[Opening Dataset records section]
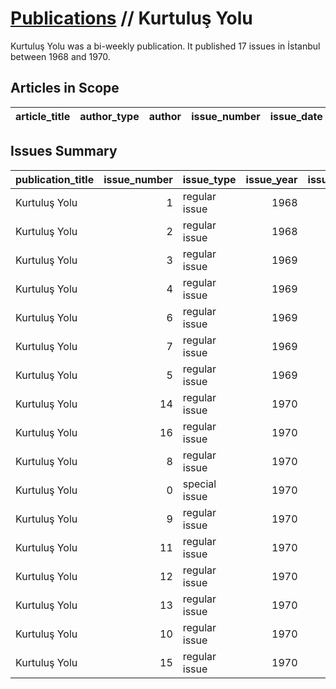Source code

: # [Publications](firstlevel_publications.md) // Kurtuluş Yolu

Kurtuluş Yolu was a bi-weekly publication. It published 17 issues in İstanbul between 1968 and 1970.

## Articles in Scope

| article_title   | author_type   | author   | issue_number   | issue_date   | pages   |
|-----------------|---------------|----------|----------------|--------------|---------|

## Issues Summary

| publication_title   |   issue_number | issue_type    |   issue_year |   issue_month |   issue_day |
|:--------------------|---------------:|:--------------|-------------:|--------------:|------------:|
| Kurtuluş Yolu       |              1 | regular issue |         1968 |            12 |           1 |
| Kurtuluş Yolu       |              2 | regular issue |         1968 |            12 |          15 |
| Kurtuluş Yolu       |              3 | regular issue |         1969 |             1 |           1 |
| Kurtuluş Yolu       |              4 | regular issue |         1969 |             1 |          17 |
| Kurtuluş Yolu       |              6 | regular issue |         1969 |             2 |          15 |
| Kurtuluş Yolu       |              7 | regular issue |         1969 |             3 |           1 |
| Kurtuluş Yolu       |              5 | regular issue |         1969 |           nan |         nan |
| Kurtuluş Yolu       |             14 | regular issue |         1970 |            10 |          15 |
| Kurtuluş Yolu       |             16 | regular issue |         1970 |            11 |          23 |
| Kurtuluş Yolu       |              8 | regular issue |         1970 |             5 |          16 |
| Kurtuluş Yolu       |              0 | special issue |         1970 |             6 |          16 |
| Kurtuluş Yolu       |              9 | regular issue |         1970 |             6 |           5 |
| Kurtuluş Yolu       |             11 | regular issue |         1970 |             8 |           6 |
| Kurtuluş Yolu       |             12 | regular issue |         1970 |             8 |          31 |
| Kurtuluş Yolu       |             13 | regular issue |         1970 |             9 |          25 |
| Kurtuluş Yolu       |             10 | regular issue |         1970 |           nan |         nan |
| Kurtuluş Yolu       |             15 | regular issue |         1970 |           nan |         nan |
[Closing Dataset records section]
__What the task requires__: Print the line with "9 | regular" and every line after it in the entries above, exactly as written. Leave out all other lines.

__Written response__:
| Kurtuluş Yolu       |              9 | regular issue |         1970 |             6 |           5 |
| Kurtuluş Yolu       |             11 | regular issue |         1970 |             8 |           6 |
| Kurtuluş Yolu       |             12 | regular issue |         1970 |             8 |          31 |
| Kurtuluş Yolu       |             13 | regular issue |         1970 |             9 |          25 |
| Kurtuluş Yolu       |             10 | regular issue |         1970 |           nan |         nan |
| Kurtuluş Yolu       |             15 | regular issue |         1970 |           nan |         nan |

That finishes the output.